Personal information
- Full name: Michael Gray Dighton
- Born: 24 April 1976 (age 50) Toowoomba, Queensland, Australia
- Nickname: Dights
- Height: 1.93 m (6 ft 4 in)
- Batting: Right-handed
- Bowling: Right-arm medium-fast
- Role: Batsman

Domestic team information
- 1997/98–2000/01: Western Australia
- 2001/02–2009/10: Tasmania (squad no. 3)
- 2004: Hampshire County Cricket Club
- 2007: Derbyshire County Cricket Club

Head coaching information
- 2011–2012: Canada

Career statistics
| Competition | FC | LA | T20 |
| Matches | 71 | 99 | 22 |
| Runs scored | 4,208 | 3,190 | 455 |
| Batting average | 33.93 | 33.57 | 23.94 |
| 100s/50s | 8/21 | 4/23 | 1/0 |
| Top score | 182* | 146* | 111 |
| Balls bowled | 570 | 522 | 96 |
| Wickets | 6 | 15 | 9 |
| Bowling average | 53.66 | 30.80 | 13.44 |
| 5 wickets in innings | 0 | 0 | 1 |
| 10 wickets in match | 0 | 0 | 0 |
| Best bowling | 2/47 | 2/23 | 6/25 |
| Catches/stumpings | 50/– | 34/1 | 6/– |
- Source: CricInfo, 18 July 2020

= Michael Dighton =

Australian cricket player

Michael Gray Dighton (born 24 April 1976) is an Australian cricket coach and former player.

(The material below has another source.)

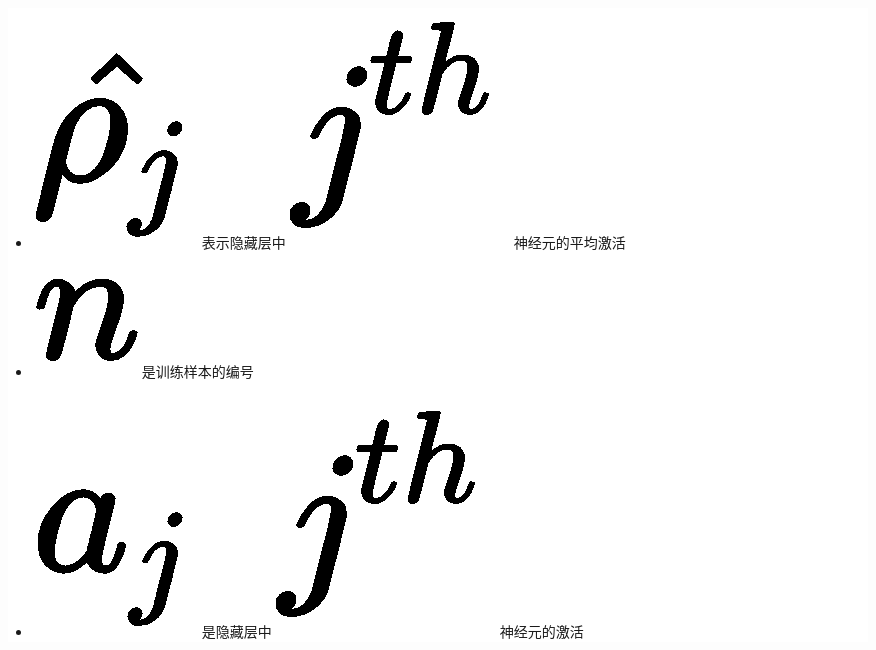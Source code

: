 +   ![](img/96632d24-2330-47b2-b2b5-39bb98b48348.png)表示隐藏层中 ![](img/bc7e31cd-af8d-4470-a98d-473a048fd780.png) 神经元的平均激活

+   ![](img/1b6dd202-1bed-4a64-9785-18c50e18d543.png)是训练样本的编号

+   ![](img/39738fc2-1272-4ce6-b312-2812dfa82d5f.png)是隐藏层中 ![](img/c3aaa92e-1573-4bd5-b679-e6a435ae45e2.png) 神经元的激活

He played domestic cricket for Western Australia and Tasmania as well as English county cricket for Hampshire and Derbyshire. He was head coach of Canada from 2011 to 2012.

==Playing career==
Dighton was educated at Kent Street Senior High School in Perth . He began his career with the Western Warriors but later switched to the Tasmanian Tigers. He plays club cricket for North Hobart Cricket Club. He was an opening batsman, particularly in One-day cricket, and played a leading role in the Tigers victorious ING Cup campaign of 2004–05. He bowled occasional leg spin, and was also a wicket-keeper. Dighton failed to recapture the form which saw him score at an average of 55 in 2003 in the Pura Cup, but still retained his place as one-day opener.

In 2007, he recorded the best bowling figures by a bowler on T20 debut (6-25) and was the only debutant to take a 6-wicket haul on T20 debut.

On 15 November 2008, Dighton scored 34 off 13 balls for the Emirates All*Stars against the Australian national team in an exhibition Twenty/20 match. He and Adam Gilchrist scored quickly, hitting boundaries and helping the team (specially made for the occasion) on to win. During the fielding innings, he caught a surprising one-handed catch in the deep to dismiss Cameron White.

==Coaching career==
Dighton was appointed head coach of the Canada national cricket team in September 2011. He resigned in April 2012 after the team failed to progress through the 2012 ICC World Twenty20 Qualifier.